--- Work to be completed ---
Give an exact copy of the data that follows, but none of its pictures.

Pictures paired with source code:
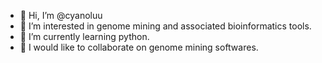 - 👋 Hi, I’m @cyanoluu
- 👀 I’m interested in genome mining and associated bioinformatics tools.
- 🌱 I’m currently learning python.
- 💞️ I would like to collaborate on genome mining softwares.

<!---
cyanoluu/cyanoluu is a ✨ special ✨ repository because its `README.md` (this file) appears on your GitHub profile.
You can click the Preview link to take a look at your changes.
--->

--- Solution to this problem ---
 - 👋 Hi, I’m @cyanoluu
- 👀 I’m interested in genome mining and associated bioinformatics tools.
- 🌱 I’m currently learning python.
- 💞️ I would like to collaborate on genome mining softwares.

<!---
cyanoluu/cyanoluu is a ✨ special ✨ repository because its `README.md` (this file) appears on your GitHub profile.
You can click the Preview link to take a look at your changes.
--->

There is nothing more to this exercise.